Penguin Random House, convoité par Bertelsmann et la famille royale d'Abu Dhabi

Antoine Oury - 24.08.2015

Edition - Les maisons - Penguin Random House - Bertelsmann - Pearson


Outre-Rhin, les hypothèses fusent quant au rachat de Penguin Random House par Bertelsmann, copropriétaire du groupe international à 53 % avec Pearson, qui en détient 47 %. Or, au mois d'octobre, les parts détenues par Pearson ne lui seront plus réservées, ce qui serait la bonne occasion pour s'emparer de l'ensemble du supergroupe éditorial.

 

Money

(Nick Ares, CC BY-SA 2.0)

 

 

Pearson avait signalé qu'une vente de ses parts « n'était pas pressante » : et pour cause, Penguin Random House est une formidable machine à cash. Pour 2014, les revenus étaient en hausse de 25,2 %, à 3,3 milliards €, générant des bénéfices de 452 millions €, également en hausse de près de 25 %. 

 

En face, Bertelsmann dispose d'une fameuse carte dans sa manche, la possibilité de poser son véto à la première offre, dans le cas d'une vente des parts de Pearson.

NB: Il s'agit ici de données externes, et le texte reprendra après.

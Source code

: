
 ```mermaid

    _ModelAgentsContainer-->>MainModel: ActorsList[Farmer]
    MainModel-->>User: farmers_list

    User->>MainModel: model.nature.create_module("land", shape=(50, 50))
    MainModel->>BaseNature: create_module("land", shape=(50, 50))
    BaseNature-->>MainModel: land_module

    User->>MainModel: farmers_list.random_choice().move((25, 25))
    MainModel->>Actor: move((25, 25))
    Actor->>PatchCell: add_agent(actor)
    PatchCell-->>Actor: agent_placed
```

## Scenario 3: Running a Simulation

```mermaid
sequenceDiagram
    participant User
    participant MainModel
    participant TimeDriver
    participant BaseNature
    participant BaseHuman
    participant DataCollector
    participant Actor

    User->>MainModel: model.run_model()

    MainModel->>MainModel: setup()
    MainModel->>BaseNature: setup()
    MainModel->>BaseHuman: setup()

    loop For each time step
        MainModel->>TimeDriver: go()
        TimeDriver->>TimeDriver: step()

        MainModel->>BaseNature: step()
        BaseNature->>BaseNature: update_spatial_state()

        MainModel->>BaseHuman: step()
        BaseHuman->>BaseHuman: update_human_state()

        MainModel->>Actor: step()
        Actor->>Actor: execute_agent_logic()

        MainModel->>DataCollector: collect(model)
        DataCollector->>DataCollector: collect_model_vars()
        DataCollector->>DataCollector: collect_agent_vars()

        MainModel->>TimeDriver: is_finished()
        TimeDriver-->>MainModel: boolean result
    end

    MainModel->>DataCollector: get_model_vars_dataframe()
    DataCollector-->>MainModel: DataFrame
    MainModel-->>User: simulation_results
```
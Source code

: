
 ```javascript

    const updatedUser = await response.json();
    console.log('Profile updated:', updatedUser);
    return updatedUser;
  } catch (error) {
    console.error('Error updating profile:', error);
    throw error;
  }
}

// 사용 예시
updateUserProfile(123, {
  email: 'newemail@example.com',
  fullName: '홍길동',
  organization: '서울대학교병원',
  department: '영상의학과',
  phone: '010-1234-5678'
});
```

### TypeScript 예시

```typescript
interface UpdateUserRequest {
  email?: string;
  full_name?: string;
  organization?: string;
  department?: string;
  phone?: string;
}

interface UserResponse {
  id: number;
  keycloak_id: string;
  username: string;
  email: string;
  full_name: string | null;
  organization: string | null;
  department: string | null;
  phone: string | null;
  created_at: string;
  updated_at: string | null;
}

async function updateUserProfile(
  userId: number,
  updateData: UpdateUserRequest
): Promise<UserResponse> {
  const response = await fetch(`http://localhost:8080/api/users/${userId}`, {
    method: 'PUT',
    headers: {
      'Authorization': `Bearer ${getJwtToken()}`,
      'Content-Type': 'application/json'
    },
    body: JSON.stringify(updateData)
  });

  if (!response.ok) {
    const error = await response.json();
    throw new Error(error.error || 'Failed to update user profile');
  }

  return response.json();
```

Cela dit, la valeur des actions de ce dernier est estimée à quelque 1,5 milliard € ce qui, même pour Bertelsmann, fait beaucoup d'argent. Depuis cette perspective, Bertelsmann pourrait d'abord acheter 17 % de PRH, avant d'acquérir plus si l'opportunité se présente.

 

On évoque également les vues de la famille royale d'Abu Dhabi, qui aurait dans l'idée de s'offrir quelques parts du supergroupe d'édition. Certains extrapolent carrément en imaginant que l'émir est bien mal informé, et qu'il y réfléchirait à deux fois en sachant que PRH a édité Fifty Shades of Grey...

 

En attendant, c'est bien la situation financière de Pearson qui a relancé les hypothèses : la vente du Financial Times et des résultats en petite forme n'augurent rien de bon.